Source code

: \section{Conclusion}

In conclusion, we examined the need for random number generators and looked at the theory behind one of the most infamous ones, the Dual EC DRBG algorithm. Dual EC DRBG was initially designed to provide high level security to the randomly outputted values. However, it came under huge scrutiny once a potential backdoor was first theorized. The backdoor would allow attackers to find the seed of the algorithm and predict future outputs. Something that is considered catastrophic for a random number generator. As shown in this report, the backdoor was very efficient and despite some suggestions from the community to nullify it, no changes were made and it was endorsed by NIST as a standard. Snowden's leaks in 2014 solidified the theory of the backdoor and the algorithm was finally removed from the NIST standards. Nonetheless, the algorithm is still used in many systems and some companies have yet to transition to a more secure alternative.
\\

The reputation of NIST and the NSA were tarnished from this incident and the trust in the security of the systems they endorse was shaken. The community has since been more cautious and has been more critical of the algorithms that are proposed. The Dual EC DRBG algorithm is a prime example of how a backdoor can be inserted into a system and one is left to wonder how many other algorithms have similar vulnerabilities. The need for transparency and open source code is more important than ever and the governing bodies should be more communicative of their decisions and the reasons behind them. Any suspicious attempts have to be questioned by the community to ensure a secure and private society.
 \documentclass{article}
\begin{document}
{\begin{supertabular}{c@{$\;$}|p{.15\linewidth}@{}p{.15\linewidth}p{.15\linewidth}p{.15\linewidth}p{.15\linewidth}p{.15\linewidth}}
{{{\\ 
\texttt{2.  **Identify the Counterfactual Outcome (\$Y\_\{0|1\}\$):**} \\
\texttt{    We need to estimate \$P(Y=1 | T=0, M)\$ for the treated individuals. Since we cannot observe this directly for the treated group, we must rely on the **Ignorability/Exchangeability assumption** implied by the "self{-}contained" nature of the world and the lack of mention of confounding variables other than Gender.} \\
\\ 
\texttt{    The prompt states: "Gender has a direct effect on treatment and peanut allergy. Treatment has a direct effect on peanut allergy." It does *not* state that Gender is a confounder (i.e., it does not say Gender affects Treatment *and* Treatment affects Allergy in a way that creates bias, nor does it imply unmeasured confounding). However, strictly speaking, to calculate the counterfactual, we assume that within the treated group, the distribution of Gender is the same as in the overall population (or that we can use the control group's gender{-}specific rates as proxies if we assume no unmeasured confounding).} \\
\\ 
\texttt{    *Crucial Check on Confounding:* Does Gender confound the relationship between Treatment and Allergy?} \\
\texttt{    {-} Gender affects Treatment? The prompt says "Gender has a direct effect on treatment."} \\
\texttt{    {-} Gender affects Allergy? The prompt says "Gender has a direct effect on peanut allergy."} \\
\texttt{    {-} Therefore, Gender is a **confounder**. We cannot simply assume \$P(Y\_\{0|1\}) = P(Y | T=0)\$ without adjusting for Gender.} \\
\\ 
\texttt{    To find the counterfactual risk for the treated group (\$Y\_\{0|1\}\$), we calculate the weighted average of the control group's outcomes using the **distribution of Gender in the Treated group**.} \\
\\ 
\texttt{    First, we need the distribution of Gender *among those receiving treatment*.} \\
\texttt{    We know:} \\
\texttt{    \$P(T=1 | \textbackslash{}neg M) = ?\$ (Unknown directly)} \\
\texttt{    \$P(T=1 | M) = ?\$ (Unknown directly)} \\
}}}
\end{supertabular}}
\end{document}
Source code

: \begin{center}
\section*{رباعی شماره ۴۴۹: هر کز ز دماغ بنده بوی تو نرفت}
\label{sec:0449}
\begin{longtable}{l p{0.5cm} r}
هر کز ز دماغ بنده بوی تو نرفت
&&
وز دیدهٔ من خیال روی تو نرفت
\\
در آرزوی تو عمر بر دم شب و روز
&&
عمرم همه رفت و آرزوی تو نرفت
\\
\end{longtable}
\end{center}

________

▶ What to produce: Where a line above holds the string "section", show that line.

▶ Reply to the task:
: \section{Conclusion}
\section*{رباعی شماره ۴۴۹: هر کز ز دماغ بنده بوی تو نرفت}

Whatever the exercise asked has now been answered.